A remarkable property of the vertebrate brain is that both its structural and functional connectivity is malleable and can adapt to alterations in the sensory environment. This intrinsic adaptive capacity, commonly referred to as plasticity, is required for normal brain development, learning, memory formation, and the response of the nervous system to central or peripheral damage. Work in my laboratory is focused on understanding the molecular and cellular basis of experience-dependent plasticity of sensory systems. In addition, we are interested in how normal and abnormal sensory experiences impact sensory perception, behavioral learning and memory formation. We use two experimental models to pursue these questions; the songbird auditory system and the rodent visual system. In both sensory systems we study a series of fundamental issues including (a) characterizing the anatomical and functional organization of circuits underlying sensory processing in these systems; (b) studying the impact of manipulations in the external environment (e.g., enhanced or deprived sensory experiences), or those intrinsic to the brain (e.g., genetic, pharmacological interventions or injury), and characterizing how these plasticity-inducing conditions impact sensory processing, learning and memory formation; (c) uncovering the molecular cascades that mediate these experience- and injury-induced plasticity events, and detailing how they are dynamically regulated; (d) establishing the precise roles that plasticity-related molecules play in modifying the physiology of single cells and neuronal ensembles to generate adaptive neural responses and behavior.

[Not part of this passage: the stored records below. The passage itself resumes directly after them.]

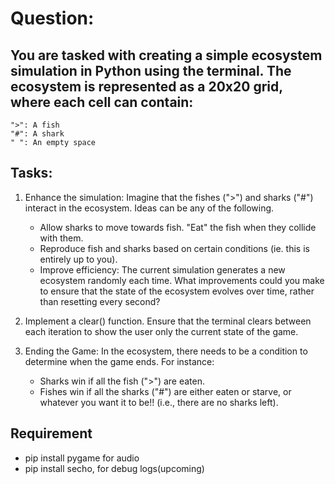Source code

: # Question:
## You are tasked with creating a simple ecosystem simulation in Python using the terminal. The ecosystem is represented as a 20x20 grid, where each cell can contain:

    ">": A fish
    "#": A shark
    " ": An empty space


## Tasks:

1. Enhance the simulation: Imagine that the fishes (">") and sharks ("#") interact in the ecosystem. Ideas can be any of the following.

    - Allow sharks to move towards fish.
"Eat" the fish when they collide with them.
    - Reproduce fish and sharks based on certain conditions (ie. this is entirely up to you).
    - Improve efficiency: The current simulation generates a new ecosystem randomly each time. What improvements could you make to ensure that the state of the ecosystem evolves over time, rather than resetting every second?

2. Implement a clear() function. Ensure that the terminal clears between each iteration to show the user only the current state of the game.

3. Ending the Game: In the ecosystem, there needs to be a condition to determine when the game ends. For instance:
    - Sharks win if all the fish (">") are eaten.
    - Fishes win if all the sharks ("#") are either eaten or starve, or whatever you want it to be!! (i.e., there are no sharks left).


## Requirement
- pip install pygame for audio
- pip install secho, for debug logs(upcoming)
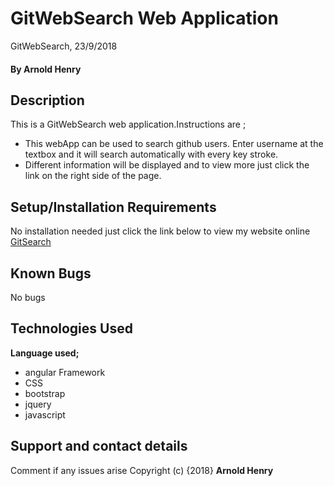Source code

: # GitWebSearch Web Application
GitWebSearch, 23/9/2018
#### By **Arnold Henry**
## Description
This is a GitWebSearch web application.Instructions are ;
* This webApp can be used to search github users. Enter username at the textbox and it will search automatically with every key stroke.
* Different information will be displayed and to view more just click the link on the right side of the page.
## Setup/Installation Requirements
No installation needed just click the link below to view my website online
[GitSearch](https://arnoldhenry.github.io/GitSearch/)
## Known Bugs
No bugs
## Technologies Used
**Language used;**
* angular Framework
* CSS
* bootstrap
* jquery
* javascript
## Support and contact details
Comment if any issues arise
Copyright (c) {2018} **Arnold Henry**
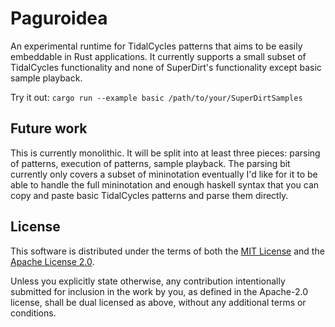# Paguroidea
An experimental runtime for TidalCycles patterns that aims to be easily embeddable in Rust applications. It currently supports a small subset of TidalCycles functionality and none of SuperDirt's functionality except basic sample playback.

Try it out: `cargo run --example basic /path/to/your/SuperDirtSamples`

## Future work
This is currently monolithic. It will be split into at least three pieces: parsing of patterns, execution of patterns, sample playback. The parsing bit currently only covers a subset of mininotation eventually I'd like for it to be able to handle the full mininotation and enough haskell syntax that you can copy and paste basic TidalCycles patterns and parse them directly.

## License

This software is distributed under the terms of both the [MIT License][lm] and the [Apache License 2.0][la].

[lm]: docs/LICENSE-MIT
[la]: docs/LICENSE-APACHE

Unless you explicitly state otherwise, any contribution intentionally submitted for inclusion in the work
by you, as defined in the Apache-2.0 license, shall be dual licensed as above, without any additional terms or conditions.
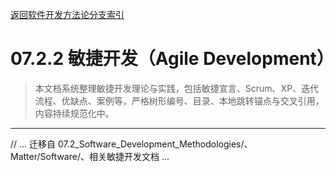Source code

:[返回软件开发方法论分支索引](./README.md)

# 07.2.2 敏捷开发（Agile Development）

> 本文档系统整理敏捷开发理论与实践，包括敏捷宣言、Scrum、XP、迭代流程、优缺点、案例等，严格树形编号、目录、本地跳转锚点与交叉引用，内容持续规范化中。

---

// ... 迁移自 07.2_Software_Development_Methodologies/、Matter/Software/、相关敏捷开发文档 ... 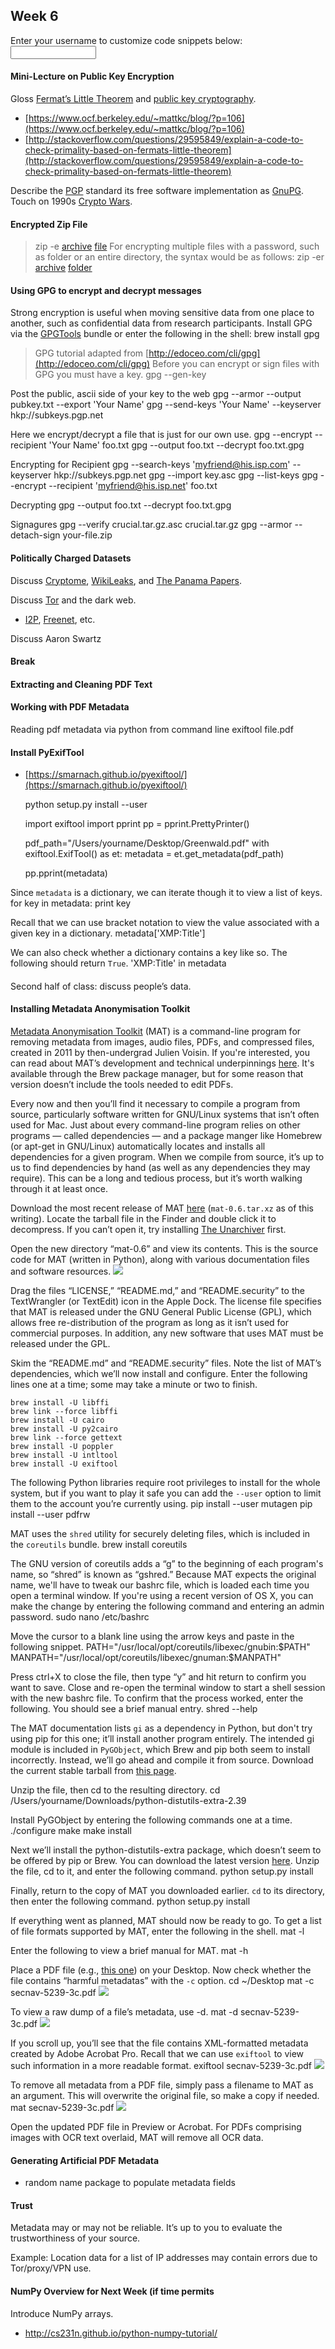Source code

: ## Week 6
<script  language="Javascript" type="text/javascript">
//cribbed from http://www.randomsnippets.com/2008/03/07/how-to-find-and-replace-text-dynamically-via-javascript/
var haystackText = "";
function findMyText(username) {
     var generic='/yourname/'
     username='/'+username+'/'
     if (haystackText.length == 0) {
          haystackText = document.getElementById("replace").innerHTML;
     }
     var match = new RegExp(generic, "ig");      
     var replaced = haystackText.replace(match, username);
     document.getElementById("replace").innerHTML = replaced;
}      

</script>
<p>Enter your username to customize code snippets below: &nbsp;<input id="username" name="username" type="text" size=14 onKeyUp="findMyText(document.getElementById('username').value);"></p>

<div id="replace">




#### Mini-Lecture on Public Key Encryption
Gloss [Fermat’s Little Theorem](http://mathworld.wolfram.com/FermatsLittleTheorem.html) and [public key cryptography](http://www.pgpi.org/doc/pgpintro/).
- [https://www.ocf.berkeley.edu/~mattkc/blog/?p=106](https://www.ocf.berkeley.edu/~mattkc/blog/?p=106)
- [http://stackoverflow.com/questions/29595849/explain-a-code-to-check-primality-based-on-fermats-little-theorem](http://stackoverflow.com/questions/29595849/explain-a-code-to-check-primality-based-on-fermats-little-theorem)



Describe the [PGP](https://en.wikipedia.org/wiki/Pretty_Good_Privacy) standard its free software implementation as [GnuPG](https://www.gnupg.org/). Touch on 1990s [Crypto Wars](https://en.wikipedia.org/wiki/Crypto_Wars).



#### Encrypted Zip File
> zip -e [archive](#) [file](#)
For encrypting multiple files with a password, such as folder or an entire directory, the syntax would be as follows:
zip -er [archive](#) [folder](#)



#### Using GPG to encrypt and decrypt messages
Strong encryption is useful when moving sensitive data from one place to another, such as confidential data from research participants. Install GPG via the [GPGTools](https://gpgtools.org/) bundle or enter the following in the shell:
	brew install gpg

> GPG tutorial adapted from [http://edoceo.com/cli/gpg](http://edoceo.com/cli/gpg)
Before you can encrypt or sign files with GPG you must have a key.
	gpg --gen-key

Post the public, ascii side of your key to the web
	gpg --armor --output pubkey.txt --export 'Your Name'
	gpg --send-keys 'Your Name' --keyserver hkp://subkeys.pgp.net

Here we encrypt/decrypt a file that is just for our own use.
	gpg --encrypt --recipient 'Your Name' foo.txt
	gpg --output foo.txt --decrypt foo.txt.gpg

Encrypting for Recipient
	gpg --search-keys 'myfriend@his.isp.com' --keyserver hkp://subkeys.pgp.net
	gpg --import key.asc
	gpg --list-keys
	gpg --encrypt --recipient 'myfriend@his.isp.net' foo.txt

Decrypting
	gpg --output foo.txt --decrypt foo.txt.gpg

Signagures
	gpg --verify crucial.tar.gz.asc crucial.tar.gz
	gpg --armor --detach-sign your-file.zip






#### Politically Charged Datasets
Discuss [Cryptome](http://cryptome.org/), [WikiLeaks](https://wikileaks.org/), and [The Panama Papers](https://panamapapers.icij.org/).

Discuss [Tor](https://www.torproject.org/) and the dark web.
- [I2P](https://geti2p.net/en/), [Freenet](https://freenetproject.org/), etc.

Discuss Aaron Swartz



#### Break


#### Extracting and Cleaning PDF Text


#### Working with PDF Metadata
Reading pdf metadata via python from command line
	exiftool file.pdf


#### Install PyExifTool
- [https://smarnach.github.io/pyexiftool/](https://smarnach.github.io/pyexiftool/)


	python setup.py install --user


	import exiftool
	import pprint
	pp = pprint.PrettyPrinter()
	
	pdf_path="/Users/yourname/Desktop/Greenwald.pdf"
	with exiftool.ExifTool() as et:
	     metadata = et.get_metadata(pdf_path)
	
	pp.pprint(metadata)

Since `metadata` is a dictionary, we can iterate though it to view a list of keys.
	for key in metadata:
	     print key

Recall that we can use bracket notation to view the value associated with a given key in a dictionary.
	metadata['XMP:Title']

We can also check whether a dictionary contains a key like so. The following should return `True`.
	'XMP:Title' in metadata



#### 

Second half of class: discuss people’s data.






#### Installing Metadata Anonymisation Toolkit
[Metadata Anonymisation Toolkit](https://mat.boum.org/) (MAT) is a command-line program for removing metadata from images, audio files, PDFs, and compressed files, created in 2011 by then-undergrad Julien Voisin. If you're interested, you can read about MAT’s development and technical underpinnings [here](https://arxiv.org/abs/1212.3648). It's available through the Brew package manager, but for some reason that version doesn’t include the tools needed to edit PDFs.

Every now and then you’ll find it necessary to compile a program from source, particularly software written for GNU/Linux systems that isn’t often used for Mac. Just about every command-line program relies on other programs — called dependencies — and a package manger like Homebrew (or apt-get in GNU/Linux) automatically locates and installs all dependencies for a given program. When we compile from source, it’s up to us to find dependencies by hand (as well as any dependencies they may require). This can be a long and tedious process, but it’s worth walking through it at least once.

Download the most recent release of MAT [here](https://mat.boum.org/files/) (`mat-0.6.tar.xz` as of this writing). Locate the tarball file in the Finder and double click it to decompress. If you can’t open it, try installing [The Unarchiver](http://unarchiver.c3.cx/unarchiver) first.

Open the new directory “mat-0.6” and view its contents. This is the source code for MAT (written in Python), along with various documentation files and software resources.
![](DraggedImage.png)

Drag the files “LICENSE,” “README.md,” and “README.security” to the TextWrangler (or TextEdit) icon in the Apple Dock. The license file specifies that MAT is released under the GNU General Public License (GPL), which allows free re-distribution of the program as long as it isn’t used for commercial purposes. In addition, any new software that uses MAT must be released under the GPL.

Skim the “README.md” and “README.security” files. Note the list of MAT’s dependencies, which we’ll now install and configure. Enter the following lines one at a time; some may take a minute or two to finish.

	brew install -U libffi
	brew link --force libffi
	brew install -U cairo
	brew install -U py2cairo
	brew link --force gettext
	brew install -U poppler
	brew install -U intltool
	brew install -U exiftool

The following Python libraries require root privileges to install for the whole system, but if you want to play it safe you can add the `--user` option to limit them to the account you’re currently using.
	pip install --user mutagen
	pip install --user pdfrw

MAT uses the `shred` utility for securely deleting files, which is included in the `coreutils` bundle.
	brew install coreutils

The GNU version of coreutils adds a “g” to the beginning of each program's name, so “shred” is known as “gshred.” Because MAT expects the original name, we'll have to tweak our bashrc file, which is loaded each time you open a terminal window. If you're using a recent version of OS X, you can make the change by entering the following command and entering an admin password.
	sudo nano /etc/bashrc

Move the cursor to a blank line using the arrow keys and paste in the following snippet.
	PATH="/usr/local/opt/coreutils/libexec/gnubin:$PATH"
	MANPATH="/usr/local/opt/coreutils/libexec/gnuman:$MANPATH"

Press ctrl+X to close the file, then type “y” and hit return to confirm you want to save. Close and re-open the terminal window to start a shell session with the new bashrc file. To confirm that the process worked, enter the following. You should see a brief manual entry.
	shred --help

The MAT documentation lists `gi` as a dependency in Python, but don't try using pip for this one; it’ll install another program entirely. The intended gi module is included in `PyGObject`, which Brew and pip both seem to install incorrectly. Instead, we’ll go ahead and compile it from source. Download the current stable tarball from [this page](https://wiki.gnome.org/action/show/Projects/PyGObject?action=show&redirect=PyGObject#Source). 

Unzip the file, then cd to the resulting directory. 
	cd /Users/yourname/Downloads/python-distutils-extra-2.39

Install PyGObject by entering the following commands one at a time.
	./configure
	make
	make install

Next we’ll install the python-distutils-extra package, which doesn’t seem to be offered by pip or Brew. You can download the latest version [here](https://launchpad.net/python-distutils-extra). Unzip the file, cd to it, and enter the following command.
	python setup.py install

Finally, return to the copy of MAT you downloaded earlier. `cd` to its directory, then enter the following command.
	python setup.py install

If everything went as planned, MAT should now be ready to go. To get a list of file formats supported by MAT, enter the following in the shell.
	mat -l

Enter the following to view a brief manual for MAT.
	mat -h

Place a PDF file (e.g., [this one](https://cryptome.org/dodi/2016/secnav-5239-3c.pdf)) on your Desktop. Now check whether the file contains “harmful metadatas” with the `-c` option.
	cd ~/Desktop
	mat -c secnav-5239-3c.pdf
![](DraggedImage-1.png)

To view a raw dump of a file’s metadata, use -d.
	mat -d secnav-5239-3c.pdf
![](DraggedImage-2.png)

If you scroll up, you’ll see that the file contains XML-formatted metadata created by Adobe Acrobat Pro. Recall that we can use `exiftool` to view such information in a more readable format.
	exiftool secnav-5239-3c.pdf
![](DraggedImage-3.png)

To remove all metadata from a PDF file, simply pass a filename to MAT as an argument. This will overwrite the original file, so make a copy if needed.
	mat secnav-5239-3c.pdf
![](DraggedImage-4.png)

Open the updated PDF file in Preview or Acrobat. For PDFs comprising images with OCR text overlaid, MAT will remove all OCR data.


#### Generating Artificial PDF Metadata
- random name package to populate metadata fields

#### Trust
Metadata may or may not be reliable. It’s up to you to evaluate the trustworthiness of your source.

Example: Location data for a list of IP addresses may contain errors due to Tor/proxy/VPN use.


#### NumPy Overview for Next Week (if time permits
Introduce NumPy arrays.
- http://cs231n.github.io/python-numpy-tutorial/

To address the broad research lines outlined above, the Pinaud Lab employs a multi-disciplinary approach that involves rigorous molecular, cellular, anatomical and histological techniques, in addition to in-vitro electrophysiology (patch-clamp) and in-vivo multi-electrode recordings (awake animals). We also use high-throughput molecular screening strategies, including quantitative proteomics (2D-DIGE-based proteomics and mass spectrometry) and genomics approaches, in combination with behavioral methodologies. Finally, to establish causal links between experience-regulated molecular cascades and the physiology of neural circuits and behavior, we have been using knock-out and transgenic animal lines, and developing gene manipulation tools. The long-term goal of our research is to uncover how experience impacts the molecular and cellular biology of neurons and how these changes lead to altered neural processing strategies of behaviorally-relevant sensory information, ultimately leading to adaptive behaviors such as learning. Our research is also expected to shed light on potential ways to harness and/or alter the intrinsic molecular and cellular machinery of neurons to promote and facilitate functional recovery of sensory loss and a number of other disabilities that follow peripheral or central nervous system injury, such as deafness, blindness, phantom limb sensations and stroke.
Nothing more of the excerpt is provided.